ヴェロニク(大竹しのぶ)はライターで、主にアフリカについて書いている。
弁護士アラン(高橋克実)の携帯はひっきりなしに鳴り、その都度彼は相手に忙しく質問し、指示を出す。彼のクライアントである製薬会社の薬を服用している人々に歩行障害が起きているというのだ・・。様々な策を弄して会社を守ろうとする彼のやり口にミシェル(段田安則)は反発する。
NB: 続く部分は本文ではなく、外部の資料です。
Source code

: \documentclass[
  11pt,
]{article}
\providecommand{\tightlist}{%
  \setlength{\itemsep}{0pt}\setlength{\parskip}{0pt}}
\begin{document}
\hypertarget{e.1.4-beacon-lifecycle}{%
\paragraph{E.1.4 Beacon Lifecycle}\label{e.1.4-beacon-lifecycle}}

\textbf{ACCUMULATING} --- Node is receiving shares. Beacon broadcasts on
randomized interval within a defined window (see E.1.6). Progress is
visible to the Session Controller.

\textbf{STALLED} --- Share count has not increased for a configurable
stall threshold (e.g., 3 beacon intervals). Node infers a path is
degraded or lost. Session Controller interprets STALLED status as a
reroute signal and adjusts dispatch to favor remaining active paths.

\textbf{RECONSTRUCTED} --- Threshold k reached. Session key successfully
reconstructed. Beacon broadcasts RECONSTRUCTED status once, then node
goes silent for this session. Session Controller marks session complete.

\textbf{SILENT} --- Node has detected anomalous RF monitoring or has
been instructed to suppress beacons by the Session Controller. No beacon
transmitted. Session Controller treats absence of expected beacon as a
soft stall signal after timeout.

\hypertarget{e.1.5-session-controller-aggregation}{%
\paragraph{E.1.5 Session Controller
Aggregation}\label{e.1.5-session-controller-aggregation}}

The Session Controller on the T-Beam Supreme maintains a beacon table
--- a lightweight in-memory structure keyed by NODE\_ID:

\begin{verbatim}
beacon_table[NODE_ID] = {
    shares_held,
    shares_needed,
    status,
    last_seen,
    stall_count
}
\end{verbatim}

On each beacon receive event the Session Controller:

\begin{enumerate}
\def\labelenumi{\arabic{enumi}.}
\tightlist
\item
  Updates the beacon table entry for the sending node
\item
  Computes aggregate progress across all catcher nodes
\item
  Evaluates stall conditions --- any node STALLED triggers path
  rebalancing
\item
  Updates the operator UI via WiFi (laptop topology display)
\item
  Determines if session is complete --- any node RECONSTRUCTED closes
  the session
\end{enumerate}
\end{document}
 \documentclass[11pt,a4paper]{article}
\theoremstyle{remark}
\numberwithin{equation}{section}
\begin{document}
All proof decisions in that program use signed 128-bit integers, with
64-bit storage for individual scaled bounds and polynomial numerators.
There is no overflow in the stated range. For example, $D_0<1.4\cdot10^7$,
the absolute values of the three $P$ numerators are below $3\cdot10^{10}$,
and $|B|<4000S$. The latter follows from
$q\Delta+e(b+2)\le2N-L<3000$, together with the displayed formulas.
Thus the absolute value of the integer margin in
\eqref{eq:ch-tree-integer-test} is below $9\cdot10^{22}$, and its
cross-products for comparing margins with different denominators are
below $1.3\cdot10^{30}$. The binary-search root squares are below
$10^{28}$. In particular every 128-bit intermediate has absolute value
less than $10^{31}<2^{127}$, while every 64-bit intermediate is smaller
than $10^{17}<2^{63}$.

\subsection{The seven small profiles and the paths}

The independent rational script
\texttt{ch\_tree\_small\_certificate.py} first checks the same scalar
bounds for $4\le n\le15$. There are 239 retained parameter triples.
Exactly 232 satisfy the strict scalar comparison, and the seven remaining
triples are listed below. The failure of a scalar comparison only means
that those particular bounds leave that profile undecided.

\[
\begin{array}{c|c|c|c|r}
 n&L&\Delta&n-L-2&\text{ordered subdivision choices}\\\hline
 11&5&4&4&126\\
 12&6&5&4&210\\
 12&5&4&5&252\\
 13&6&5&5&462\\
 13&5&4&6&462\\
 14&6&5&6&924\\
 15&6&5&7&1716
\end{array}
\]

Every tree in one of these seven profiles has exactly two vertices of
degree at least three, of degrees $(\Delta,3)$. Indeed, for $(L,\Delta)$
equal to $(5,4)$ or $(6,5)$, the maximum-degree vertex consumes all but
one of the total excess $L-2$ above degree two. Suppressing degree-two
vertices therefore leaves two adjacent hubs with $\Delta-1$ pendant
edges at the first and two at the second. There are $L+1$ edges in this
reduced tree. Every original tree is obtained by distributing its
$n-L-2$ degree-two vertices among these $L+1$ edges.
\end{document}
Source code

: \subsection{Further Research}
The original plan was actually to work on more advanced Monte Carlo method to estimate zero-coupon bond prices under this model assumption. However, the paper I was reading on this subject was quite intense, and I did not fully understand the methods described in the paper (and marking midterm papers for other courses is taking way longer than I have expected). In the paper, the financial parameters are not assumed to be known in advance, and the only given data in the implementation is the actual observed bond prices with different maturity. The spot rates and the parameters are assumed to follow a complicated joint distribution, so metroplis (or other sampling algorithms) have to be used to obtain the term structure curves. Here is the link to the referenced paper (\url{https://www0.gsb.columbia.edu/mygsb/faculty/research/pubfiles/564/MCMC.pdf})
次第に露わになってくるのは、アランが育児も家事も全部妻アネット(秋山菜津子)に押し付けてきたこと、ミシェルが保守的で臆病なこと・・・女同士が組み、男2人を糾弾するかと思えば、ミシェル対3人になり、ある時はヴェロニク対3人になり・・・実におかしい。さすがにトニー賞とオリヴィエ賞を受賞したコメディだけのことはある。

原題は「殺戮の神」・・これはアランのセリフに出てきた言葉だ。

「一人浮きまくって」など、生き生きした訳がいい。特に邦題のセンスが好きだ。

ただ一箇所、大竹さんがアランのセリフの最後の一言「自分を救うために」を受けて、「自分を救うために書いてない!」と切り返す場面で、早過ぎて相手のセリフとかぶってしまった。これでは覚えてきたことを吐き出すようだ。相手のセリフを聞いてからすかさず言葉尻をとらえるのがここは自然のはず。しのぶさんにはこういう間合いに対する天性の感覚があると思っていたが・・・ちょっと失望。

90分ほどの短い芝居だが、4人のベテラン俳優の言葉によるバトルを楽しめた。